This review of ‘The Human Touch: Making Art, Leaving Traces’ at the Fitzwilliam Museum, Cambridge, was published in the February 2021 issue of Apollo. Due to the national lockdown in the UK, the exhibition (originally scheduled to run from 6 January–3 May) has not yet opened to the public.
One way that an art exhibition can succeed is to marshal works into an argument, cajoling the viewer into seeing something in them they hadn’t seen before. The paradigmatic example of this for me is ‘Matisse: His Art and His Textiles’ at the Royal Academy in 2005, which argued that fabrics played a dominant role in Matisse’s visual imagination; the resonances between the swatches of cloth and the artworks were so clear that the visitor could do little more than shrug and marvel. Such exhibitions can be deeply satisfying for the viewer, and even more so for the reviewer, who has concrete issues to write about.
‘The Human Touch’, curated by Elenor Ling and Suzanne Reynolds, is not that kind of exhibition, though the catalogue suggests it started that way, as a show about how traces of making and ownership are left on works through time. The first object that meets the eye as you enter the exhibition space is a fragment from an Egyptian coffin belonging to a physician called Wepwawetemhat, who was buried between 1975–1790 BC. This piece of sycamore-fig wood is painted with human or humanoid figures, birds and animals, including what the label identifies as a Dorcas gazelle: inspect the animal’s brown hide closely and you can still see the artist’s fingerprints in the paint. Later on, there is the young Turner’s already half-abstracted landscape Fortified Pass, Val d’Aosta (1802) in watercolour, chalk and gum arabic, in which he has scratched out pigment to create a tree and left behind a thumbprint. Other works transformed by human contact include 15th-century panels depicting the Passion that were scored and slashed by Protestant iconoclasts, a 12th-century Pentateuch written in Samaritan in which the text has been worn away by reverential touches and kisses and the Chapman brothers’ ‘interventions’ in a volume of Goya prints.

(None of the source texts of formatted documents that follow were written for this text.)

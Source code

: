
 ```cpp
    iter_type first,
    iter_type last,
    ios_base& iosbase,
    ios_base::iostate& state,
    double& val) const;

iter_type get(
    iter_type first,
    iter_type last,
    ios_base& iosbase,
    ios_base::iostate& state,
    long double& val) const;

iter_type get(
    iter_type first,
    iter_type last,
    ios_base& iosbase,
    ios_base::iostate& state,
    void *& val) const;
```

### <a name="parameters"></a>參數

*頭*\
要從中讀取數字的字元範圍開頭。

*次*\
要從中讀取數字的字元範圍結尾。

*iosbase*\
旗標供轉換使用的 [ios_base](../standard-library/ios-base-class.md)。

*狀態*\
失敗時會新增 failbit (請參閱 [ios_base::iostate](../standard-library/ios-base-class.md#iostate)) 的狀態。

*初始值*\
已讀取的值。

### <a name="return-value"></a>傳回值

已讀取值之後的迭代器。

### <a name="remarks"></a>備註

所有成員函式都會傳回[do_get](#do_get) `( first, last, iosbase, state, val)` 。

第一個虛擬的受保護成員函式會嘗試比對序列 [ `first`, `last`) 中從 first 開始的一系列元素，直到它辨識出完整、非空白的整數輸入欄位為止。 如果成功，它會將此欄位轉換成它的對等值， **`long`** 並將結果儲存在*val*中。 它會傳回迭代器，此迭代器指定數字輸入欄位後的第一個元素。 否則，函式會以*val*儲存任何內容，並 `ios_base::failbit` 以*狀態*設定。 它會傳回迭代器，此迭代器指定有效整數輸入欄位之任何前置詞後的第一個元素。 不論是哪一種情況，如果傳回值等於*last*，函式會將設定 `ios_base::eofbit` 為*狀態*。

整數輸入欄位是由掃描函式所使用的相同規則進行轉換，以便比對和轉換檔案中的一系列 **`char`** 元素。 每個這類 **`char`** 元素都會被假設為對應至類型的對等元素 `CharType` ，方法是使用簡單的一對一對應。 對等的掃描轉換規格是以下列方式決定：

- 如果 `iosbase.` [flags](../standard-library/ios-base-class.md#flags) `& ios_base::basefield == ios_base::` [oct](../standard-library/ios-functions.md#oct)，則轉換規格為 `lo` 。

The show has developed into something more ambitious but also much baggier, encompassing a number of ideas relating to the role of touch in our experience of the world and in art. Early on, there is a marvellous mid 13th-century schematic of the brain and the senses, a bulbous-nosed, bald head labelled with the faculties in the appropriate spot – olfactus on the nose, auditus next to a cauliflower ear, fantasia at the top of the brain; but tactus, touch, the only faculty that exists outside our heads, is a hand sticking out of the man’s robe. There follow depictions of people touching, holding hands, kissing. Captions draw attention to the tactile quality of certain works – a wax maquette of a dancer by Degas, or contrasting Auerbachs – the claggy, struggling impasto of an oil painting versus an etching plate where you can feel the rawness of the incisions (and see the artist or his collaborator’s fingerprints); and there are many hands – anatomical drawings and models, studies of hands by David Wilkie, Meissonnier and Agostino Carracci, and casts, drawings and photographs of the hands of artists. I found it hard to get my bearings: of course hands are a primary organ of touch, but they seem to have carried away the show – in an écorché model of a hand or the thousand-armed Tibetan boddhisattva Avalokitesvara, the sensory element seems to have been left far behind. At times, as in a page of Jude the Obscure annotated by Hardy for the printer, it seems that the show is groping towards the truism that we use our hands when we make things; at other times it is reaching for something even less specific.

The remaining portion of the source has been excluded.